WORK ORDER: How do the lines below between the ones holding "최대한 작게 만들어라." and "않을 경우 0점 처리한다.", inclusive, read? Give them again exactly, with no other lines.

INFORMATION SUPPLIED:
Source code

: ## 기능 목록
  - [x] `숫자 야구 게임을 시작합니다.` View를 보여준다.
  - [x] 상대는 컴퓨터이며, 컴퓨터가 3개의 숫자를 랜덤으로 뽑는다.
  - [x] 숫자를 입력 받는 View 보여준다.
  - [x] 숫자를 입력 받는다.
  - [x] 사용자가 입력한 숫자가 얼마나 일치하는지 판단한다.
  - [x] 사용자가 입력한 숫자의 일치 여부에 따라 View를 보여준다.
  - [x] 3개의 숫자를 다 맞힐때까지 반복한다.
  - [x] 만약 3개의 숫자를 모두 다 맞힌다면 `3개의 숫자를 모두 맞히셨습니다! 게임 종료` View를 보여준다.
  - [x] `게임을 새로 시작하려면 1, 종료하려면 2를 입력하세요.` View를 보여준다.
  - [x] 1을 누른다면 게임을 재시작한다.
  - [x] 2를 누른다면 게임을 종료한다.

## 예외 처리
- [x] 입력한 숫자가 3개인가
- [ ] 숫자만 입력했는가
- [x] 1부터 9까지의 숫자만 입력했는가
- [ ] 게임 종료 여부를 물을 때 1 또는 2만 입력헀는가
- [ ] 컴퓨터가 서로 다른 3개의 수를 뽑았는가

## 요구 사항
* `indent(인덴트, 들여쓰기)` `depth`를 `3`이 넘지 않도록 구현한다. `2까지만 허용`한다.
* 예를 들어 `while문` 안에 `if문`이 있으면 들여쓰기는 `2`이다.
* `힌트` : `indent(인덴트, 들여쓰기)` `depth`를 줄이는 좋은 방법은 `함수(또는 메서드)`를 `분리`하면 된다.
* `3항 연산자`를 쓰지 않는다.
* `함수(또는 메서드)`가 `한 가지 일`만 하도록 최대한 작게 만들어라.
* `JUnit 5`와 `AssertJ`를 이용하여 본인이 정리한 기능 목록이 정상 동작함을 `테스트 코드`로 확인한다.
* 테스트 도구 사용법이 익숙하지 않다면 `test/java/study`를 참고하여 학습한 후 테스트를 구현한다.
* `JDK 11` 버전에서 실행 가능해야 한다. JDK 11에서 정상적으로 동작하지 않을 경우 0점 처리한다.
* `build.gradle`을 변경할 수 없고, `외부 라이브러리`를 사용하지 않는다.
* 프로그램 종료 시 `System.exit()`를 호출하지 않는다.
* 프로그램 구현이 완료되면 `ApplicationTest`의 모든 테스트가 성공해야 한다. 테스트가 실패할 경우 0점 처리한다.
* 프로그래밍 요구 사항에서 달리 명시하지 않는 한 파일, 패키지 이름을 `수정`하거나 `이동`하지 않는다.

WRITTEN ANSWER:
* `함수(또는 메서드)`가 `한 가지 일`만 하도록 최대한 작게 만들어라.
* `JUnit 5`와 `AssertJ`를 이용하여 본인이 정리한 기능 목록이 정상 동작함을 `테스트 코드`로 확인한다.
* 테스트 도구 사용법이 익숙하지 않다면 `test/java/study`를 참고하여 학습한 후 테스트를 구현한다.
* `JDK 11` 버전에서 실행 가능해야 한다. JDK 11에서 정상적으로 동작하지 않을 경우 0점 처리한다.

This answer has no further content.